Football club in Nigeria

Flight Football Club is a Nigeria professional football club based in Gboko, Benue State, Nigeria. Founded in 2017, the club competes in the Nigeria Nationwide League, the third division of the Nigeria Football League system and The Nigeria President Federation Cup. They are nicknamed The Transporters. In 2023, Flight FC boasted of featuring two Ex-Super Eagles players Benard Bulbwa and Otekpa Eneji in their 2023 NLO squad.

== History ==
The club was founded in 2017 by Chief Dr. Akor Andiir as Flight FC and led by Dr.

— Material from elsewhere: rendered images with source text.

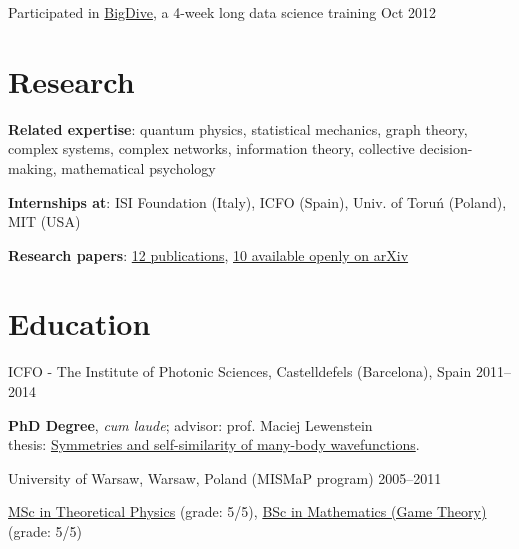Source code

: \documentclass[margin,line]{resume}
\begin{document}
\begin{resume}
\begin{list2}
    \item Participated in \href{http://bigdive.eu}{BigDive}, a 4-week long data science training \hfill { Oct 2012}

    \end{list2}

    \section{\mysidestyle Research}

    \begin{list2}

    \item {\bf Related expertise}: quantum physics, statistical mechanics, graph theory, complex systems, complex networks, information theory, collective decision-making, mathematical psychology

    \item {\bf Internships at}: ISI Foundation (Italy), ICFO (Spain), Univ. of Toruń (Poland), MIT (USA)

    \item {\bf Research papers}: \href{http://scholar.google.com/citations?user=JUwBsPAAAAAJ&hl=en}{12 publications}, \href{http://arxiv.org/a/migdal\_p\_1}{10 available openly on arXiv}

    \end{list2}


    \section{\mysidestyle Education}

    ICFO - The Institute of Photonic Sciences,  Castelldefels (Barcelona), Spain \hfill { 2011--2014}\\
   \begin{list2}
        \vspace*{-4mm}
        \item \textbf{PhD Degree}, \emph{cum laude}; advisor: prof. Maciej Lewenstein\\
            thesis: \href{http://arxiv.org/abs/1412.6796}{Symmetries and self-similarity of many-body wavefunctions}.
    \end{list2}
    \vspace*{-4mm}
    University of Warsaw, Warsaw, Poland (MISMaP program) \hfill { 2005--2011}\\
    \begin{list2}
      \vspace*{-4mm}
      \item \href{http://migdal.wikidot.com/en:collective-decoherence}{MSc in Theoretical Physics} (grade: 5/5),
      \href{http://migdal.wikidot.com/en:mafia}{BSc in Mathematics (Game Theory)} (grade: 5/5)
    \end{list2}


\end{resume}
\end{document}
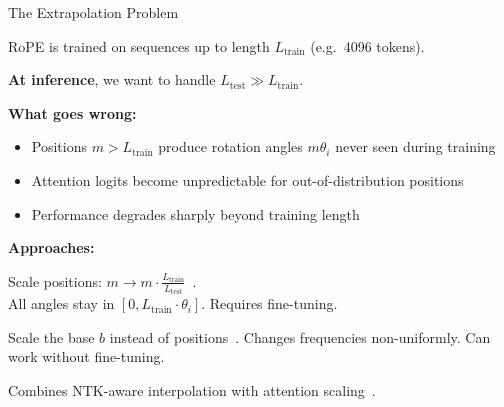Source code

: \begin{frame}{The Extrapolation Problem}

  RoPE is trained on sequences up to length $L_{\text{train}}$ (e.g.\ 4096 tokens).

  \vspace{0.3em}
  \textbf{At inference}, we want to handle $L_{\text{test}} \gg L_{\text{train}}$.

  \vspace{0.5em}
  \textbf{What goes wrong:}
  \begin{itemize}
    \item Positions $m > L_{\text{train}}$ produce rotation angles $m\theta_i$ never seen during training
    \item Attention logits become unpredictable for out-of-distribution positions
    \item Performance degrades sharply beyond training length
  \end{itemize}

  \vspace{0.5em}
  \textbf{Approaches:}
  \begin{description}[labelwidth=\widthof{\bfseries NTK-aware interpolation:~~}, leftmargin=!]
    \item[Position interpolation:] Scale positions: $m \to m \cdot \frac{L_{\text{train}}}{L_{\text{test}}}$~\cite{chen2023extending}. \\
      All angles stay in $[0, L_{\text{train}} \cdot \theta_i]$. Requires fine-tuning.
    \item[NTK-aware interpolation:] Scale the base $b$ instead of positions~\cite{bloc97_2023ntk}.
      Changes frequencies non-uniformly. Can work without fine-tuning.
    \item[YaRN:] Combines NTK-aware interpolation with attention scaling~\cite{peng2023yarn}.
  \end{description}

\end{frame}

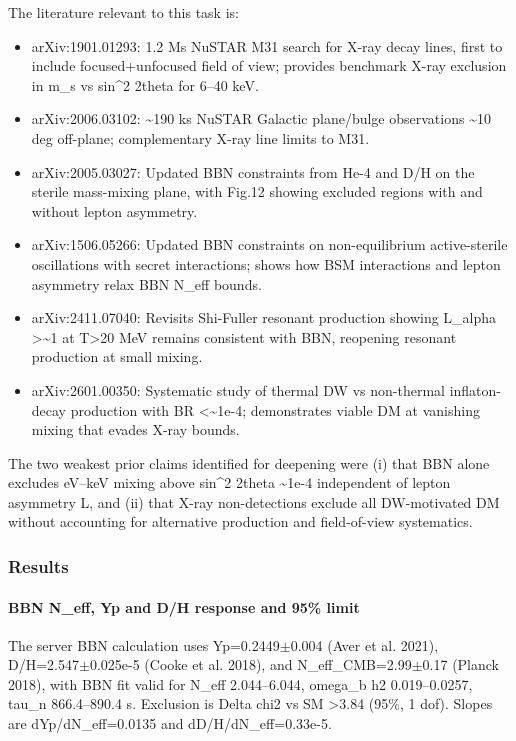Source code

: \documentclass[11pt,a4paper]{article}
\begin{document}
The literature relevant to this task is:

\begin{itemize}
  \item arXiv:1901.01293: 1.2 Ms NuSTAR M31 search for X-ray decay lines, first to include focused+unfocused field of view; provides benchmark X-ray exclusion in m\_s vs sin\textasciicircum{}2 2theta for 6--40 keV.
  \item arXiv:2006.03102: \textasciitilde{}190 ks NuSTAR Galactic plane/bulge observations \textasciitilde{}10 deg off-plane; complementary X-ray line limits to M31.
  \item arXiv:2005.03027: Updated BBN constraints from He-4 and D/H on the sterile mass-mixing plane, with Fig.12 showing excluded regions with and without lepton asymmetry.
  \item arXiv:1506.05266: Updated BBN constraints on non-equilibrium active-sterile oscillations with secret interactions; shows how BSM interactions and lepton asymmetry relax BBN N\_eff bounds.
  \item arXiv:2411.07040: Revisits Shi-Fuller resonant production showing L\_alpha \textgreater{}\textasciitilde{}1 at T\textgreater{}20 MeV remains consistent with BBN, reopening resonant production at small mixing.
  \item arXiv:2601.00350: Systematic study of thermal DW vs non-thermal inflaton-decay production with BR \textless{}\textasciitilde{}1e-4; demonstrates viable DM at vanishing mixing that evades X-ray bounds.
\end{itemize}
The two weakest prior claims identified for deepening were (i) that BBN alone excludes eV--keV mixing above sin\textasciicircum{}2 2theta \textasciitilde{}1e-4 independent of lepton asymmetry L, and (ii) that X-ray non-detections exclude all DW-motivated DM without accounting for alternative production and field-of-view systematics.

\subsubsection*{Results}
\paragraph{BBN N\_eff, Yp and D/H response and 95\% limit}
The server BBN calculation uses Yp=0.2449$\pm$0.004 (Aver et al. 2021), D/H=2.547$\pm$0.025e-5 (Cooke et al. 2018), and N\_eff\_CMB=2.99$\pm$0.17 (Planck 2018), with BBN fit valid for N\_eff 2.044--6.044, omega\_b h2 0.019--0.0257, tau\_n 866.4--890.4 s. Exclusion is Delta chi2 vs SM \textgreater{}3.84 (95\%, 1 dof). Slopes are dYp/dN\_eff=0.0135 and dD/H/dN\_eff=0.33e-5.
\end{document}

Solomon Atoo Andiir as President with the sole aim of youth empowerment.
In 2018, continuous hard work of the club saw them promoted to the third tier of Nigerian Football, the Nigeria Nationwide League (NLO). Further development saw the club's management re-brand its organization. The rebranding included a change of structure, unveiling new leadership.

== Color ==
Flight FC are also known as The Transporters. The primary color for Flight FC is Red.

== Stadium ==
As a developing team, Flight FC Gboko played and trained at the school pitch of Akperan Orshi Polytechnic, in Gboko.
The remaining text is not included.